**TASK BRIEF:** Retype, word for word, only the lines from the one with "com paginação otimizada**" through the last line of the data below.

INFORMATION PROVIDED: Begin

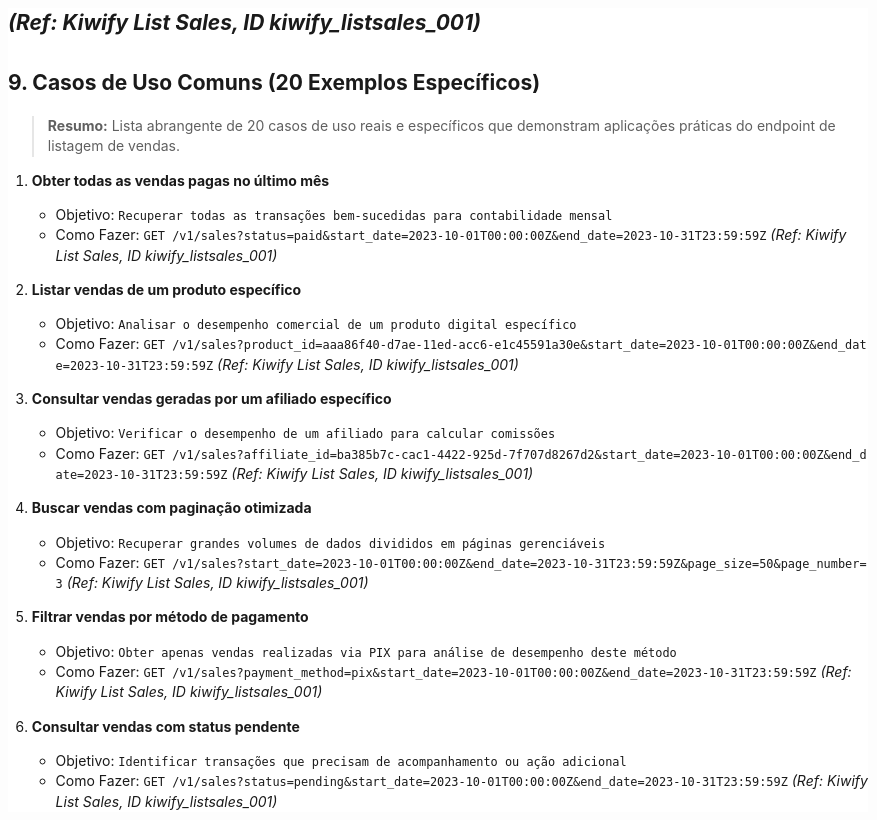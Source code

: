 


*(Ref: Kiwify List Sales, ID kiwify_listsales_001)*
---




## 9. Casos de Uso Comuns (20 Exemplos Específicos)




> **Resumo:** Lista abrangente de 20 casos de uso reais e específicos que demonstram aplicações práticas do endpoint de listagem de vendas.




1.  **Obter todas as vendas pagas no último mês**
    *   Objetivo: `Recuperar todas as transações bem-sucedidas para contabilidade mensal`
    *   Como Fazer: `GET /v1/sales?status=paid&start_date=2023-10-01T00:00:00Z&end_date=2023-10-31T23:59:59Z`
    *(Ref: Kiwify List Sales, ID kiwify_listsales_001)*




2.  **Listar vendas de um produto específico**
    *   Objetivo: `Analisar o desempenho comercial de um produto digital específico`
    *   Como Fazer: `GET /v1/sales?product_id=aaa86f40-d7ae-11ed-acc6-e1c45591a30e&start_date=2023-10-01T00:00:00Z&end_date=2023-10-31T23:59:59Z`
    *(Ref: Kiwify List Sales, ID kiwify_listsales_001)*




3.  **Consultar vendas geradas por um afiliado específico**
    *   Objetivo: `Verificar o desempenho de um afiliado para calcular comissões`
    *   Como Fazer: `GET /v1/sales?affiliate_id=ba385b7c-cac1-4422-925d-7f707d8267d2&start_date=2023-10-01T00:00:00Z&end_date=2023-10-31T23:59:59Z`
    *(Ref: Kiwify List Sales, ID kiwify_listsales_001)*




4.  **Buscar vendas com paginação otimizada**
    *   Objetivo: `Recuperar grandes volumes de dados divididos em páginas gerenciáveis`
    *   Como Fazer: `GET /v1/sales?start_date=2023-10-01T00:00:00Z&end_date=2023-10-31T23:59:59Z&page_size=50&page_number=3`
    *(Ref: Kiwify List Sales, ID kiwify_listsales_001)*




5.  **Filtrar vendas por método de pagamento**
    *   Objetivo: `Obter apenas vendas realizadas via PIX para análise de desempenho deste método`
    *   Como Fazer: `GET /v1/sales?payment_method=pix&start_date=2023-10-01T00:00:00Z&end_date=2023-10-31T23:59:59Z`
    *(Ref: Kiwify List Sales, ID kiwify_listsales_001)*




6.  **Consultar vendas com status pendente**
    *   Objetivo: `Identificar transações que precisam de acompanhamento ou ação adicional`
    *   Como Fazer: `GET /v1/sales?status=pending&start_date=2023-10-01T00:00:00Z&end_date=2023-10-31T23:59:59Z`
    *(Ref: Kiwify List Sales, ID kiwify_listsales_001)*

INFORMATION PROVIDED: End

**SOLUTION:**
4.  **Buscar vendas com paginação otimizada**
    *   Objetivo: `Recuperar grandes volumes de dados divididos em páginas gerenciáveis`
    *   Como Fazer: `GET /v1/sales?start_date=2023-10-01T00:00:00Z&end_date=2023-10-31T23:59:59Z&page_size=50&page_number=3`
    *(Ref: Kiwify List Sales, ID kiwify_listsales_001)*




5.  **Filtrar vendas por método de pagamento**
    *   Objetivo: `Obter apenas vendas realizadas via PIX para análise de desempenho deste método`
    *   Como Fazer: `GET /v1/sales?payment_method=pix&start_date=2023-10-01T00:00:00Z&end_date=2023-10-31T23:59:59Z`
    *(Ref: Kiwify List Sales, ID kiwify_listsales_001)*




6.  **Consultar vendas com status pendente**
    *   Objetivo: `Identificar transações que precisam de acompanhamento ou ação adicional`
    *   Como Fazer: `GET /v1/sales?status=pending&start_date=2023-10-01T00:00:00Z&end_date=2023-10-31T23:59:59Z`
    *(Ref: Kiwify List Sales, ID kiwify_listsales_001)*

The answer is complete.